Re: Logical replication, need to reclaim big disk space

Moreno Andreo <moreno.andreo@xxxxxxxxxx> · Tue, 20 May 2025 11:17:25 +0200



    On 19/05/25 20:49, Achilleas Mantzios
      wrote:

    
      On 19/5/25 17:38, Moreno Andreo wrote:
      
        
        On 19/05/25 14:41, Achilleas
          Mantzios wrote:

        
          On 5/19/25 09:14, Moreno Andreo
            wrote:

          
            On 16/05/25 21:33, Achilleas Mantzios wrote: 

            On 16/5/25 18:45, Moreno Andreo
              wrote: 

              
              Hi, 

                    we are moving our old binary data approach, moving
                them from bytea fields in a table to external storage
                (making database smaller and related operations faster
                and smarter). 

                In short, we have a job that runs in background and
                copies data from the table to an external file and then
                sets the bytea field to NULL. 

                (UPDATE tbl SET blob = NULL, ref = 'path/to/file' WHERE
                id = <uuid>) 

                
                This results, at the end of the operations, to a table
                that's less than one tenth in size. 

                We have a multi-tenant architecture (100s of schemas
                with identical architecture, all inheriting from public)
                and we are performing the task on one table per schema.
                

              So? toasted data are kept on separate TOAST tables, unless
              those bytea cols are selected, you won't even touch them.
              I cannot understand what you are trying to achieve here. 

              
              Years ago, when I made the mistake to go for a coffee and
              let my developers "improvise" , the result was a design
              similar to what you are trying to achieve. Years after, I
              am seriously considering moving those data back to
              PostgreSQL. 

            
            The "related operations" I was talking about are backups and
            database maintenance when needed, cluster/replica
            management, etc. With a smaller database size they would be
            easier in timing and effort, right? 

          
          Ok, but you'll lose replica functionality for those blobs,
          which means you don't care about them, correct me if I am
          wrong.

        
        I'm not saying I don't care about them, the opposite, they are
        protected with Object Versioning and soft deletion, this should
        assure a good protection against e.g. ransomware, if someone
        manages to get in there (and if this happens, we'll have bigger
        troubles than this).

      
      PostgreSQL has become very popular because of ppl who care about
      their data.

    
    Yeah, it's always been famous for its robustness, and that's why I
    chose PostgreSQL more than 10 years ago, and, in spite of how a
    "normal" user treats his PC, we never had corruption (only where
    FS/disk were failing, but that's not PG fault)

    
          We
            are mostly talking about costs, here.
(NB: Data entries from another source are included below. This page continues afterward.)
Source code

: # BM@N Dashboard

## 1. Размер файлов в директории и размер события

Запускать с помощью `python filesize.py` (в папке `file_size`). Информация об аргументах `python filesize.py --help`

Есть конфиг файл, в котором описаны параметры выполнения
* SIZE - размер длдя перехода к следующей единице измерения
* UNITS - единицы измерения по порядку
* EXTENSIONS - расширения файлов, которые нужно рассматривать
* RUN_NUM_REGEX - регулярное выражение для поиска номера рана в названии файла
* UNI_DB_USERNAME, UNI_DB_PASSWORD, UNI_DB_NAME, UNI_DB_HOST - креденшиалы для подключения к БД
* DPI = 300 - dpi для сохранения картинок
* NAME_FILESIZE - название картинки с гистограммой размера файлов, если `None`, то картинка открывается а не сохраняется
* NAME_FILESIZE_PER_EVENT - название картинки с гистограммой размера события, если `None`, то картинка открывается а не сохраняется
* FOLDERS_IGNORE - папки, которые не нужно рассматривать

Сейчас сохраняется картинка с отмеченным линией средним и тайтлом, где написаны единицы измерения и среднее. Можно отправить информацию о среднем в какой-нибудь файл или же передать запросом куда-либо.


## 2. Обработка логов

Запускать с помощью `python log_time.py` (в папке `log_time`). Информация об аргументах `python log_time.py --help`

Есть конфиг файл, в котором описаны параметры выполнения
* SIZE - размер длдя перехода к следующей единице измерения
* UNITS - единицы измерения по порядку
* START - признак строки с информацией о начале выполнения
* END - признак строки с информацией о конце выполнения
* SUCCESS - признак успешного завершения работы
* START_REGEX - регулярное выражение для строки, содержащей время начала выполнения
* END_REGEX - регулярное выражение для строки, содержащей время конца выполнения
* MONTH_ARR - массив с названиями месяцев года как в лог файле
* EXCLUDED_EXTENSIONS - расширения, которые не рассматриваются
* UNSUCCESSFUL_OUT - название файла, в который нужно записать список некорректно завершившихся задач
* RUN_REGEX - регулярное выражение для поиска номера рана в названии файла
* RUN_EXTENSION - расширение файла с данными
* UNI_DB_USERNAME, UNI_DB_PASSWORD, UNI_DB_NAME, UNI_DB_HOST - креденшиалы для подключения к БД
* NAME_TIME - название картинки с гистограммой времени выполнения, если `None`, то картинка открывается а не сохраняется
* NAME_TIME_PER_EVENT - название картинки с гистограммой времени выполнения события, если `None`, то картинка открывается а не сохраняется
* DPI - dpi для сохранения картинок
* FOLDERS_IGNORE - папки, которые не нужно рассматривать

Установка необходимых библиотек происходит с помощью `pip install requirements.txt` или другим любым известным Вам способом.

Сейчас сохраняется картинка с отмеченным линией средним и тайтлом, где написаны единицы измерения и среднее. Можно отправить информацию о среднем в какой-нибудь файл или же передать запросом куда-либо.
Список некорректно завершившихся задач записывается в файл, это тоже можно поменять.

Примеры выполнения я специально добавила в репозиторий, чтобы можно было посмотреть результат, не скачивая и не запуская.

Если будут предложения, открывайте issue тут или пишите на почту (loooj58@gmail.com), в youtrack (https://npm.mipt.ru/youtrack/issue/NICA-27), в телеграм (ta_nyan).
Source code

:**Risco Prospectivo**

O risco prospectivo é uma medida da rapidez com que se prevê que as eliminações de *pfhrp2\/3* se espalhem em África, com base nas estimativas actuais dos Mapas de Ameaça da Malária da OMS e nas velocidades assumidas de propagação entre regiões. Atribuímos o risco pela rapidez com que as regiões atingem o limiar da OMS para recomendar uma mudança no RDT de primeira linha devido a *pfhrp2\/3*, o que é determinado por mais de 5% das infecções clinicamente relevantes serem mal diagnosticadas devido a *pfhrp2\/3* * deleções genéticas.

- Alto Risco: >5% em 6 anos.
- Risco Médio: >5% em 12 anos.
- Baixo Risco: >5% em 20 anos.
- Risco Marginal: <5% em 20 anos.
To give things their
            names, I'm moving bytea contents (85% of total data) to
            files into Google Cloud Storage buckets, that has a fraction
            of the cost of the disks holding my database (on GCE, to be
            clear ). 

          
          May I ask the size of the bytea data (uncompressed) ?.

        
        single records vary from 150k to 80 MB, the grand total is more
        than 8,5 TB in a circa 10 TB data footprint

      
          This
            data is not accessed frequently (just by the owner when he
            needs to do it), so no need to keep it on expensive
            hardware. 

            I've already read in these years that keeping many big bytea
            fields in databases is not recommended, but might have
            misunderstood this. 

          
          Ok, I assume those are unimportant data, but let me ask,
            what is the longevity or expected legitimacy of those ? I
            haven't worked with those just reading  :
          https://cloud.google.com/storage/pricing?_gl=1*1b25r8o*_up*MQ..&gclid=CjwKCAjwravBBhBjEiwAIr30VKfaOJytxmk7J29vjG4rBBkk2EUimPU5zPibST73nm3XRL2h0O9SxRoCaogQAvD_BwE&gclsrc=aw.ds#storage-pricing
          would you choose e.g. "Anywhere Cache storage" ?

            
        Absolutely not, this is *not* unimportant data, and we are using
        Standard Storage, for 0,02$/GB/month + operations, that compared
        to a 0.17$/GB/month of an SSD or even more for the Hyperdisks we
        are using, is a good price drop.

      
      How about hosting your data in your own storage and spend
      0$/GB/month ?
    If we could host on our own hardware I'd not be here talking. Maybe
    we would have a 10-node full-mesh multimaster architecture with
    barman backup on 2 separate SANs.

    But we are a small company that has to balance performance,
    consistency, security and, last but not latter, costs. And margins
    are tightening.

     
          Another
            way would have been to move these tables to a different
            tablespace, in cheaper storage, but it still would have been
            3 times the buckets cost. 

            
          can you actually mount those Cloud Storage Buckets under a
            supported FS in linux and just move them to tablespaces
            backed by this storage ?

          
        Never tried, I mounted this via FUSE and had some simple
        operations in the past, but not sure it can handle database
        operations in terms of I/O bandwidth

        
          Why
            are you considering to get data back to database tables? 

          
          Because now if we need to migrate from cloud to on-premise, or
          just upgrade or move the specific server which holds those
          data I will have an extra headache. Also this is a single
          point of failure, or best case a cause for fragmented
          technology introduced just for the sake of keeping things out
          of the DB.

        
        This is managed as an hierarchical disk structure, so the
        calling server may be literally everywhere, it just needs an
        account (or a service account) to get in there ,

      
      and you are locked in a proprietary solution. and at their mercy
      of any future increases in cost.

    
    Since we cannot host on our hardware, the only thing is to keep an
    eye on costs and migrate (yeah, more work) when it's becoming
    expensive. Every solution is proprietary, if you want to run on
    cloud. Even the VMs where PostgreSQL is running.

    
              The problem is: this is generating
                BIG table bloat, as you may imagine. 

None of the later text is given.